** Records shown **
☆ ☆ ☆ ☆ ☆

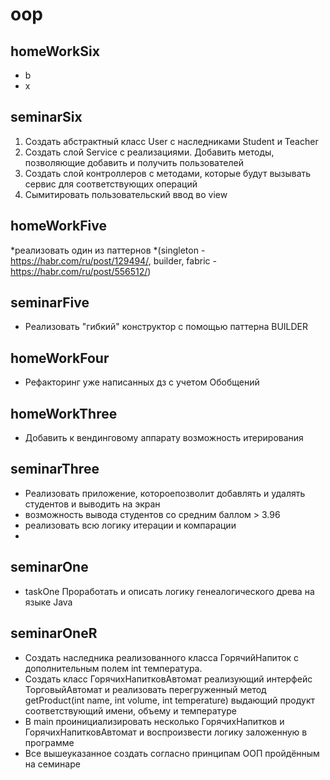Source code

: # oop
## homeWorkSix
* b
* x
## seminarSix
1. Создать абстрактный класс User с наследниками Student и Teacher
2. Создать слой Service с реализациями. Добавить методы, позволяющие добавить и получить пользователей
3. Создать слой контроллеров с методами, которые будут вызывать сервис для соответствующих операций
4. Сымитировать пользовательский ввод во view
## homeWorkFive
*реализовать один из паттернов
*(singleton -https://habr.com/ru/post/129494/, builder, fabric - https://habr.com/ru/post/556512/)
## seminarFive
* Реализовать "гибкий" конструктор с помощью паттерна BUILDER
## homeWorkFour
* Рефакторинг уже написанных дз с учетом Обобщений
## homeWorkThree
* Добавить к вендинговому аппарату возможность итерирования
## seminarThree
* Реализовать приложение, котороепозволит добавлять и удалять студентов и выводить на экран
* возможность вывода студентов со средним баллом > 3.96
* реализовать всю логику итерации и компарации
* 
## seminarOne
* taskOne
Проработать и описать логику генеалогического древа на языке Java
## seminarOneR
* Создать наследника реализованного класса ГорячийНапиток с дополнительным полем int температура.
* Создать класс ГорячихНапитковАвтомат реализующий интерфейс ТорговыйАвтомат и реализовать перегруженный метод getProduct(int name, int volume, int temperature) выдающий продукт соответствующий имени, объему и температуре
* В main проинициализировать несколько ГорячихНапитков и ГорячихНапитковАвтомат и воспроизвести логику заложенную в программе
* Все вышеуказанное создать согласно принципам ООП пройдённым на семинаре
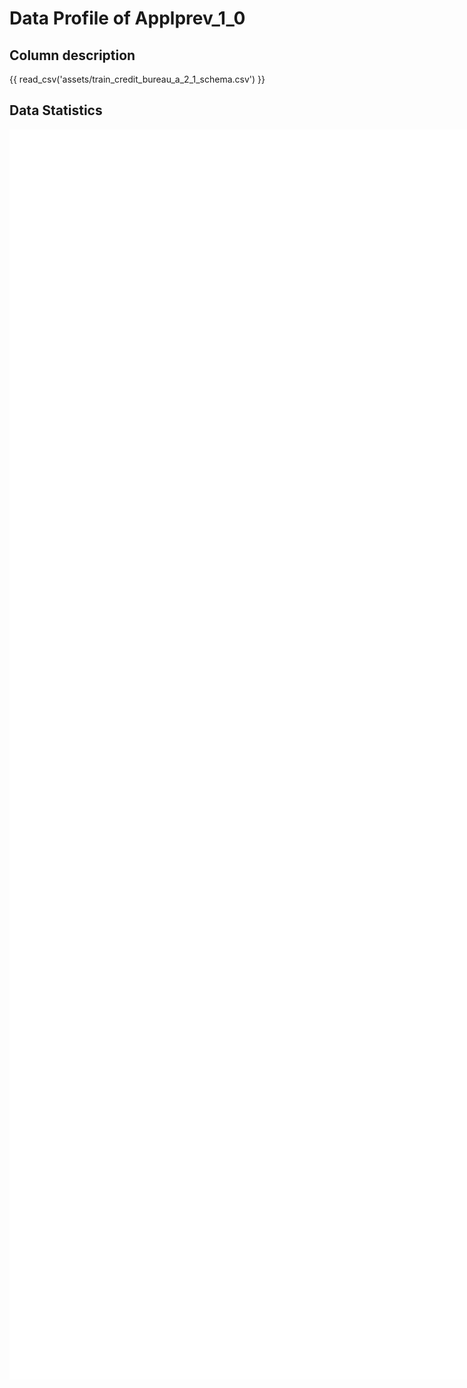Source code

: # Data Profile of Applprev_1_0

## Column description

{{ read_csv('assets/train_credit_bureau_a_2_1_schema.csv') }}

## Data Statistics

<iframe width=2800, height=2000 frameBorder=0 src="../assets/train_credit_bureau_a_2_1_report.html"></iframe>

☆ ☆ ☆ ☆ ☆

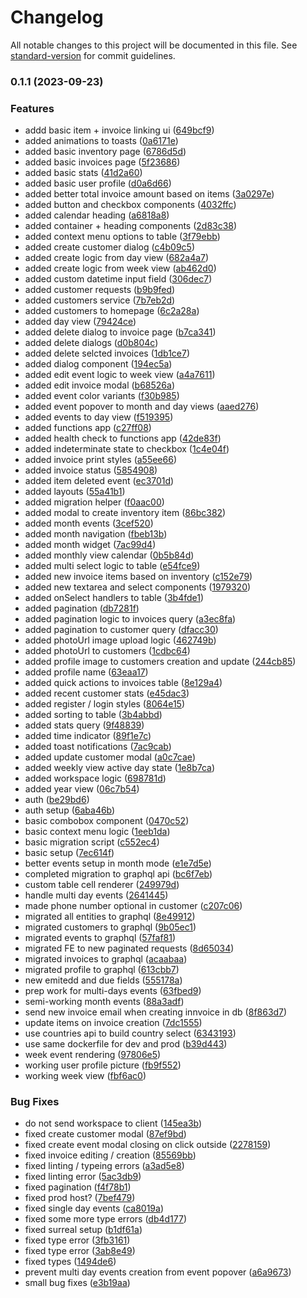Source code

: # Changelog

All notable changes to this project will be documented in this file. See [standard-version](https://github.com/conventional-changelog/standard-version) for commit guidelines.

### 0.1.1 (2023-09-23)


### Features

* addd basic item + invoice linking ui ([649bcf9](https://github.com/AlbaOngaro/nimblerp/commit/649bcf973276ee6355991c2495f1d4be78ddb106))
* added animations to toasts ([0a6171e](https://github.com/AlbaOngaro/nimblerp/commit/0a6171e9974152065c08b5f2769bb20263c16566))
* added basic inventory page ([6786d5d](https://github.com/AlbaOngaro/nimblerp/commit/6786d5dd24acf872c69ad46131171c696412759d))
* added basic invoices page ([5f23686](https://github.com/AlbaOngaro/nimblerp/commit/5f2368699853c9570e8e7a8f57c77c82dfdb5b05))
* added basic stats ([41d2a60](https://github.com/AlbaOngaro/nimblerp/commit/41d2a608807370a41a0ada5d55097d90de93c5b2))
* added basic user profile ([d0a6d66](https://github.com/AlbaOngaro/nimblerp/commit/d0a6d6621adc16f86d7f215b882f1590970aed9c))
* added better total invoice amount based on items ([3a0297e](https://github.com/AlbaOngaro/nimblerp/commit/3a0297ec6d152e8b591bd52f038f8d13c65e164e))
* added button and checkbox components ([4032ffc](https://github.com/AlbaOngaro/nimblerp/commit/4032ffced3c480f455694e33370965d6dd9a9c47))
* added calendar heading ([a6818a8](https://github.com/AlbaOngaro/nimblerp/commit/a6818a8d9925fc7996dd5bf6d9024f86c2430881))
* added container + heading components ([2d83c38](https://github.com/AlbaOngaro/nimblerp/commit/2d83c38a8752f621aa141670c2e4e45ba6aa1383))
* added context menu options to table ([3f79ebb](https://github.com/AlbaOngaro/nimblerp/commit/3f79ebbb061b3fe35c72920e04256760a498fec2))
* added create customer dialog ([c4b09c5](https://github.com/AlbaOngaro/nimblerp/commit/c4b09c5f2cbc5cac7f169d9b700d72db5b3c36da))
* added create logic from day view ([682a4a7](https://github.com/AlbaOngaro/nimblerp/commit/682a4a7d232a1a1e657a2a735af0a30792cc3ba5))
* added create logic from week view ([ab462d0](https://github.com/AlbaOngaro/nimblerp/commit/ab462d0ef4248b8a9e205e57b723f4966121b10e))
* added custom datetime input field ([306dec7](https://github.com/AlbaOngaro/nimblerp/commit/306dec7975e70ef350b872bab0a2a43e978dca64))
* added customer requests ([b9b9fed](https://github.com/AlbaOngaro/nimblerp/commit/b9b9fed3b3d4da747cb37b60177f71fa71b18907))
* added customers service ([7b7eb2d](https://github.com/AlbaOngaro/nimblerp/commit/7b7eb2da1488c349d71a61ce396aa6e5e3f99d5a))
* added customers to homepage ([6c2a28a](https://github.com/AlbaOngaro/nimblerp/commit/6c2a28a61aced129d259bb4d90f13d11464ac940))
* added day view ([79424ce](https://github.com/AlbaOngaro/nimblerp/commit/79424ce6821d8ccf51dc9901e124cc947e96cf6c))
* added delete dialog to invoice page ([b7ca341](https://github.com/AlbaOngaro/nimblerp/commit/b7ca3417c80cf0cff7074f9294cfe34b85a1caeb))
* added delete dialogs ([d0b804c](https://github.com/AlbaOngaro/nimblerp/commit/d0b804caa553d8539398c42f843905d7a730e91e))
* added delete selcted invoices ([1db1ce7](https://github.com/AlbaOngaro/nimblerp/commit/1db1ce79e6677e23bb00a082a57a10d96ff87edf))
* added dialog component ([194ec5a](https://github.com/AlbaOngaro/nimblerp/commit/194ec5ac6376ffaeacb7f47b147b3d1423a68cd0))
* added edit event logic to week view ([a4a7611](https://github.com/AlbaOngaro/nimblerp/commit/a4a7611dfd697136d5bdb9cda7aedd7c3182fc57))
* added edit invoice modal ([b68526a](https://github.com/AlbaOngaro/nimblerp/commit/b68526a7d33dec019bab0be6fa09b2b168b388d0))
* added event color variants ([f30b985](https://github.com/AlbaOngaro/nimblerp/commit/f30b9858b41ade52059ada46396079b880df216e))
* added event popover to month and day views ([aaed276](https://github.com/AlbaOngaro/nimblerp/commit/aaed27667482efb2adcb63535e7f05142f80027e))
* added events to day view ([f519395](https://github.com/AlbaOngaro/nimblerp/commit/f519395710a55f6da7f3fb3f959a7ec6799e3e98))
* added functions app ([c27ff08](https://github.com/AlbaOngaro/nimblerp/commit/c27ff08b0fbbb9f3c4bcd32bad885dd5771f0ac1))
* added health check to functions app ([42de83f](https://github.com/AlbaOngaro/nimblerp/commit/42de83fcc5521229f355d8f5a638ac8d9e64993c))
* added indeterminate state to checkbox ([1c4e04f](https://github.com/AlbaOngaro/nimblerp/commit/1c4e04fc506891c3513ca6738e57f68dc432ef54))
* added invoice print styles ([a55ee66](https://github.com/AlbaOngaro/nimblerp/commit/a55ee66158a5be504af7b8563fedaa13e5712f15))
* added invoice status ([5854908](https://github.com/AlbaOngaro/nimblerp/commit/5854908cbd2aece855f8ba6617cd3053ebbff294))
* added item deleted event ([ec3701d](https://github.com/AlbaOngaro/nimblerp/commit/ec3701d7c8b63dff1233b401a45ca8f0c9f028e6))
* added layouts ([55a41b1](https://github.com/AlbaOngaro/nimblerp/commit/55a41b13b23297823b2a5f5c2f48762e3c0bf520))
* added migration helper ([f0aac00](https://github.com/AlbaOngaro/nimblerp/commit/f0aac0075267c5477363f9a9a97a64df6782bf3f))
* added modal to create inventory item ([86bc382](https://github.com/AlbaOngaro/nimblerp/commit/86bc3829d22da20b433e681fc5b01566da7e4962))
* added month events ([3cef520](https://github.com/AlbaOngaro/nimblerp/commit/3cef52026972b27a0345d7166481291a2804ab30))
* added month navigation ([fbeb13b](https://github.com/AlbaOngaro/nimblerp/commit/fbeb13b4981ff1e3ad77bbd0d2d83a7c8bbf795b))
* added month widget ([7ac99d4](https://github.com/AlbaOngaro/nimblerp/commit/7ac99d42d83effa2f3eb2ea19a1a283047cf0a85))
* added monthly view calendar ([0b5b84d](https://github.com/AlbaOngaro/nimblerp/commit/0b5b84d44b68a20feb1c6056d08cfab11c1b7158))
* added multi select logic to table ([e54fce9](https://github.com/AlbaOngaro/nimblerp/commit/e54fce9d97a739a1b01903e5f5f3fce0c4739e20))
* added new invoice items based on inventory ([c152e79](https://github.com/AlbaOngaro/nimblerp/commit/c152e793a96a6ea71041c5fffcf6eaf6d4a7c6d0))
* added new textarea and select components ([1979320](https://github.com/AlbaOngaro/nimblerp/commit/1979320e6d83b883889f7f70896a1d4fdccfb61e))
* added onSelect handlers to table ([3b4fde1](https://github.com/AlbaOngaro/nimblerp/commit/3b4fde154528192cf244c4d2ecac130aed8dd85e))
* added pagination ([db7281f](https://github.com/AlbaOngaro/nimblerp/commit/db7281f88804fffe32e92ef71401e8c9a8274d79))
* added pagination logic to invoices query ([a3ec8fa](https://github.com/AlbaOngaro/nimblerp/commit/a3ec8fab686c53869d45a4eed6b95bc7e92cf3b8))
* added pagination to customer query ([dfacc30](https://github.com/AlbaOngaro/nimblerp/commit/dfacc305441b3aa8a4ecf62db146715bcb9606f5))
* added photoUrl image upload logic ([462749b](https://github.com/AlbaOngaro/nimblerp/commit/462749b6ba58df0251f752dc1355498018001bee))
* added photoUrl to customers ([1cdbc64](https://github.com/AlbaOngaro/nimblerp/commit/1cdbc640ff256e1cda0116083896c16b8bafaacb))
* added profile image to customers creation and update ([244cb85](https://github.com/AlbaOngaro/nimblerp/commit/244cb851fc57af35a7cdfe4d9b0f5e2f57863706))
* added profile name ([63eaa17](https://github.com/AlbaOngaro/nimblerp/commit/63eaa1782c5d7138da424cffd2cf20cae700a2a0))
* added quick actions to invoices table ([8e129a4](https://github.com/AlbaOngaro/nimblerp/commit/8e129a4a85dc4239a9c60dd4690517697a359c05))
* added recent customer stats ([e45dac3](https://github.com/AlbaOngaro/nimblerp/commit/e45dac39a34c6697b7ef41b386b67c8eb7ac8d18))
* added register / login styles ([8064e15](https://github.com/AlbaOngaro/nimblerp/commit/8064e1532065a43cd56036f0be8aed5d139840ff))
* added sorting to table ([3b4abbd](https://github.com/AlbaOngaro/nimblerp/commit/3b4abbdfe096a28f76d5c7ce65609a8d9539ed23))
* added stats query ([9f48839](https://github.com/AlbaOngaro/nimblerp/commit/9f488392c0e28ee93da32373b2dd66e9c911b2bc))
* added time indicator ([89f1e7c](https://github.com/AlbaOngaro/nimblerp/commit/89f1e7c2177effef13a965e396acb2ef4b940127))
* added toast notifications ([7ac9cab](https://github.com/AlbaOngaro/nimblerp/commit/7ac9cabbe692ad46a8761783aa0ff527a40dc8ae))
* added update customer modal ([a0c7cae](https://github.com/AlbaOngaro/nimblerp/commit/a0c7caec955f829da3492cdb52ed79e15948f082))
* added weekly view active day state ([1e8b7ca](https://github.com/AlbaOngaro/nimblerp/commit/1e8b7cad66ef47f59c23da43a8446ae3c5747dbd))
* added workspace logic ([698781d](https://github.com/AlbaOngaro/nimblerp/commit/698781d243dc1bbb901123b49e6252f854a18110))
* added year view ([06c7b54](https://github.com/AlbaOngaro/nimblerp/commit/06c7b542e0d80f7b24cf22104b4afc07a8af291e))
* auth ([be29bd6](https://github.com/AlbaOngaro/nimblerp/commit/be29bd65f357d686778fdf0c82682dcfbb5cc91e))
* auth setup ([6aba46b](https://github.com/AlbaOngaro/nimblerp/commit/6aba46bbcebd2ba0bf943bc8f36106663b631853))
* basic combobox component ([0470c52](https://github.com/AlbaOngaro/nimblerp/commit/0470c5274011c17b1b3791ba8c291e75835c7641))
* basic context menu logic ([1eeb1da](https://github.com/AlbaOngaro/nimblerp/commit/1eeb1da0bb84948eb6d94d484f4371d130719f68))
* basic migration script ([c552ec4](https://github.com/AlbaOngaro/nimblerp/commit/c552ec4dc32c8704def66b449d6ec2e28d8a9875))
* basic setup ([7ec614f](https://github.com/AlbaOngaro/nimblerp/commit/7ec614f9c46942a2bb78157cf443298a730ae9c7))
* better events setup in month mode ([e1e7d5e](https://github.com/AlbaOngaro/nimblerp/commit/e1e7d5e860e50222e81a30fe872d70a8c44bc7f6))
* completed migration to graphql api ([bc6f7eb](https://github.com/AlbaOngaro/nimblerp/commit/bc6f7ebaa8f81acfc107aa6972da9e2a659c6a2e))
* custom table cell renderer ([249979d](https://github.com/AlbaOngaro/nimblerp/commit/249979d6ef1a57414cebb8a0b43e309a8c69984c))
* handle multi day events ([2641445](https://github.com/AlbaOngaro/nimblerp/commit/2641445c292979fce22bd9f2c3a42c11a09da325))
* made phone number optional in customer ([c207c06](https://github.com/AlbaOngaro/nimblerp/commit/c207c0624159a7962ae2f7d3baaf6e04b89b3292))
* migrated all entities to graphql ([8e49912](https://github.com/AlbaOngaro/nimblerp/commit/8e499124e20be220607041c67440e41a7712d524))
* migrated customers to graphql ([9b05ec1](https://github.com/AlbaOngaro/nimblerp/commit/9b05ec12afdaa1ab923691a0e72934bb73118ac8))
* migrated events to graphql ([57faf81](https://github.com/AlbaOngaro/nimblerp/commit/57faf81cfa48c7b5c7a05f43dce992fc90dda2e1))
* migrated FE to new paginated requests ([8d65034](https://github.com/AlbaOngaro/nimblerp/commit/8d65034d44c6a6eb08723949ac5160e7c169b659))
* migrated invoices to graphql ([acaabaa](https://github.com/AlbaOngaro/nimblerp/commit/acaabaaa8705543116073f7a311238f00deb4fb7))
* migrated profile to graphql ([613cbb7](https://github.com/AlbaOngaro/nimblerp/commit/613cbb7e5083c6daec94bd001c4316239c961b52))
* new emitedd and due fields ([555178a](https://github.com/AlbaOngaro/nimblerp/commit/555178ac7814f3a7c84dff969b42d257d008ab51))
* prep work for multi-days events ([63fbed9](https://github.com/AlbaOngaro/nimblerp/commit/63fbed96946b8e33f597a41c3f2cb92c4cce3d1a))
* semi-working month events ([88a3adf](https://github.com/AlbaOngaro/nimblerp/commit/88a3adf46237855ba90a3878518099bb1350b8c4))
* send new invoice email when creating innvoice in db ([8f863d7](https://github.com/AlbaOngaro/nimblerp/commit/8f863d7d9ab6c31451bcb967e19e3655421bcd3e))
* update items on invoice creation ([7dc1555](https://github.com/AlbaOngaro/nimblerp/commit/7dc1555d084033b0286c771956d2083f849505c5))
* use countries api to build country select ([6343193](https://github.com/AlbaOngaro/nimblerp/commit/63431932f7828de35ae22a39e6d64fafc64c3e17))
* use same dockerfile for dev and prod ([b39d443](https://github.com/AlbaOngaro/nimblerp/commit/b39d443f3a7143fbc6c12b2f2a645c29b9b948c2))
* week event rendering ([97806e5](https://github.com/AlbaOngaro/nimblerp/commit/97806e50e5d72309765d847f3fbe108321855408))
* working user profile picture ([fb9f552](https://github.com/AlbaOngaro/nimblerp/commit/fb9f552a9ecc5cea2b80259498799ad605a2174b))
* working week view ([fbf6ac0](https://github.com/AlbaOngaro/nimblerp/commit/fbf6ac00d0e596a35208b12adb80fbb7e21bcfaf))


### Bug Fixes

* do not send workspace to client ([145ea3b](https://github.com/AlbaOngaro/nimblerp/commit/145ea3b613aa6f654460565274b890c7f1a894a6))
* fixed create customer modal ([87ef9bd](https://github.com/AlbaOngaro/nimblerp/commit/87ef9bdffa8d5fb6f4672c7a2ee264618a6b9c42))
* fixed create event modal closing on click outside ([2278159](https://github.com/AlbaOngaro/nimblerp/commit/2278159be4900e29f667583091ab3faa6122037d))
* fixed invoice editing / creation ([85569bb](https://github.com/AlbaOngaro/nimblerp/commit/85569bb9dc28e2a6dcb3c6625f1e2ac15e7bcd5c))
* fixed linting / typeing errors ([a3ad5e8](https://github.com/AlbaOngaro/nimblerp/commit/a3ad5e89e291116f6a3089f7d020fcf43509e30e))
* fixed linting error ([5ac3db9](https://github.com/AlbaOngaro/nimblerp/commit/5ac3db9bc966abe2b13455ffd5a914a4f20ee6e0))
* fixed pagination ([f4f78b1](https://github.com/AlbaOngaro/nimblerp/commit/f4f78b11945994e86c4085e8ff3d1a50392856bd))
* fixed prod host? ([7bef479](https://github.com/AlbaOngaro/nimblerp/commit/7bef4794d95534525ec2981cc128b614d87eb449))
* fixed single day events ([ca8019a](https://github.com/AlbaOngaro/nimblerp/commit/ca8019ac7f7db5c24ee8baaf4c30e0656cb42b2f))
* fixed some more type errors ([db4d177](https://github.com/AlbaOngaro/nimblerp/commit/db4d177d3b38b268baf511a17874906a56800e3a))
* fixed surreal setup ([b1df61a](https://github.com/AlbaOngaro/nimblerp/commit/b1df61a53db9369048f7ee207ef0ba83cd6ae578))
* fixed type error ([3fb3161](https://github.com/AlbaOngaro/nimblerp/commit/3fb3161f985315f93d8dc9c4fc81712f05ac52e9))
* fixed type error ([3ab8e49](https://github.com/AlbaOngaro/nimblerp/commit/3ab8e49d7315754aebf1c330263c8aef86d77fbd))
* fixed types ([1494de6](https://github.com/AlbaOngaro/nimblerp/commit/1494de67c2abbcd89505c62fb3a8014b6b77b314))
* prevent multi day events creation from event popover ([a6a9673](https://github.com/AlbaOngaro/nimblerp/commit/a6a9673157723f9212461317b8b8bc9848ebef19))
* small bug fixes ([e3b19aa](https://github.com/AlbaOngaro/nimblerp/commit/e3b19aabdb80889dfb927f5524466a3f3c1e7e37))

☆ ☆ ☆ ☆ ☆

** Exercise **
The entries above hold the needed span. Transcribe exactly the lines from the one with "delete dialog to" to the one with "added indeterminate state", both included.

** The answer **
* added delete dialog to invoice page ([b7ca341](https://github.com/AlbaOngaro/nimblerp/commit/b7ca3417c80cf0cff7074f9294cfe34b85a1caeb))
* added delete dialogs ([d0b804c](https://github.com/AlbaOngaro/nimblerp/commit/d0b804caa553d8539398c42f843905d7a730e91e))
* added delete selcted invoices ([1db1ce7](https://github.com/AlbaOngaro/nimblerp/commit/1db1ce79e6677e23bb00a082a57a10d96ff87edf))
* added dialog component ([194ec5a](https://github.com/AlbaOngaro/nimblerp/commit/194ec5ac6376ffaeacb7f47b147b3d1423a68cd0))
* added edit event logic to week view ([a4a7611](https://github.com/AlbaOngaro/nimblerp/commit/a4a7611dfd697136d5bdb9cda7aedd7c3182fc57))
* added edit invoice modal ([b68526a](https://github.com/AlbaOngaro/nimblerp/commit/b68526a7d33dec019bab0be6fa09b2b168b388d0))
* added event color variants ([f30b985](https://github.com/AlbaOngaro/nimblerp/commit/f30b9858b41ade52059ada46396079b880df216e))
* added event popover to month and day views ([aaed276](https://github.com/AlbaOngaro/nimblerp/commit/aaed27667482efb2adcb63535e7f05142f80027e))
* added events to day view ([f519395](https://github.com/AlbaOngaro/nimblerp/commit/f519395710a55f6da7f3fb3f959a7ec6799e3e98))
* added functions app ([c27ff08](https://github.com/AlbaOngaro/nimblerp/commit/c27ff08b0fbbb9f3c4bcd32bad885dd5771f0ac1))
* added health check to functions app ([42de83f](https://github.com/AlbaOngaro/nimblerp/commit/42de83fcc5521229f355d8f5a638ac8d9e64993c))
* added indeterminate state to checkbox ([1c4e04f](https://github.com/AlbaOngaro/nimblerp/commit/1c4e04fc506891c3513ca6738e57f68dc432ef54))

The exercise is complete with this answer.